Exercise requirements →
As you look over the data below, please find each line where the word "receives" appears, then copy it.

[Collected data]
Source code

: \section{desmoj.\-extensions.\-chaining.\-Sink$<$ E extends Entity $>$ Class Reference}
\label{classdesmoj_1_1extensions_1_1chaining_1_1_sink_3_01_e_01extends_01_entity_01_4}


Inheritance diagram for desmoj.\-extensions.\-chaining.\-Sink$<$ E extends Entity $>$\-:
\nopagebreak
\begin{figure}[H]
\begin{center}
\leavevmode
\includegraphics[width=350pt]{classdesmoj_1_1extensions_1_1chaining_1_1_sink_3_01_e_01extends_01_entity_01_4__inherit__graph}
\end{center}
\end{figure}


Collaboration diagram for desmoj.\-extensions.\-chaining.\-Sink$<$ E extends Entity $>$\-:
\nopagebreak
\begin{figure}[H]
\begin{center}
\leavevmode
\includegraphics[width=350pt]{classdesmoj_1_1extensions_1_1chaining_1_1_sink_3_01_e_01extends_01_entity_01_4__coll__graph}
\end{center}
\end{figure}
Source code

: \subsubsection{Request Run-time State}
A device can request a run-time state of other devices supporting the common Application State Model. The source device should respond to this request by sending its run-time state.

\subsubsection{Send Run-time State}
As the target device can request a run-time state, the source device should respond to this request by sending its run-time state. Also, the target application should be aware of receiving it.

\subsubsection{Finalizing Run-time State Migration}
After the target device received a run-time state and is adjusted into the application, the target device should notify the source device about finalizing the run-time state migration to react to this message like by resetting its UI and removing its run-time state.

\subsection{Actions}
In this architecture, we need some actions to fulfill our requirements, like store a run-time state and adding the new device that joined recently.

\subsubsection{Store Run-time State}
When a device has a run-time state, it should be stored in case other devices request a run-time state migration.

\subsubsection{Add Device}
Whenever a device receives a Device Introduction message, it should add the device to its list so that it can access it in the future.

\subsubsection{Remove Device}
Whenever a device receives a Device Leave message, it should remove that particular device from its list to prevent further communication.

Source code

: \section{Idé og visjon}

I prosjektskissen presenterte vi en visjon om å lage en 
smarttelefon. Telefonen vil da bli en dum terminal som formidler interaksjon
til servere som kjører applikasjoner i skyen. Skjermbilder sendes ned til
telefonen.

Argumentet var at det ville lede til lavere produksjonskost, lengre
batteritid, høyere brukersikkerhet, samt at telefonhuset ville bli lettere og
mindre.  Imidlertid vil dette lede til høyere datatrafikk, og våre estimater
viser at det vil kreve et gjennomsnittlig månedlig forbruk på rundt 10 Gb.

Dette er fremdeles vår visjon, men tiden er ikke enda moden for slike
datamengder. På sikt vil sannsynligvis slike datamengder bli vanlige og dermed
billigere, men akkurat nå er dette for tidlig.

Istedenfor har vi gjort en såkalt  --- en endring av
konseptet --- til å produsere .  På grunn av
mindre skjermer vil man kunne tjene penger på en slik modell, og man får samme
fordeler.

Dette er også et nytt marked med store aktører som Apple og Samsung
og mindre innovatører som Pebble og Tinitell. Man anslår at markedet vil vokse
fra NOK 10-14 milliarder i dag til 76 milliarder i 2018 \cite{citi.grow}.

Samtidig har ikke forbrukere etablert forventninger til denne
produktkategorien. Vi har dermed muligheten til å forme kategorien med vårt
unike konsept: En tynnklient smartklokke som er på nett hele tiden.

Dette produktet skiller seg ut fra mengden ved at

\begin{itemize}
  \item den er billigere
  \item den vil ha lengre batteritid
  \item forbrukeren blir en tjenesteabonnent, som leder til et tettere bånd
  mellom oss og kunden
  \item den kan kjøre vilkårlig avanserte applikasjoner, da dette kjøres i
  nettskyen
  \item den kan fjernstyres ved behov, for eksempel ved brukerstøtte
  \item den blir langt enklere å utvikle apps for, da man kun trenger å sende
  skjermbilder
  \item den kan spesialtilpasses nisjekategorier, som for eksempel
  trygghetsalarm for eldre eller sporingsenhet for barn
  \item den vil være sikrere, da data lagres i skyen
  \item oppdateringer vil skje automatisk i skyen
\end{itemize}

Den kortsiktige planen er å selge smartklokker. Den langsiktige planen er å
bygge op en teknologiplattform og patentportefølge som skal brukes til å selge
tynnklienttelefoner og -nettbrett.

Answer section →
Whenever a device receives a Device Introduction message, it should add the device to its list so that it can access it in the future.
Whenever a device receives a Device Leave message, it should remove that particular device from its list to prevent further communication.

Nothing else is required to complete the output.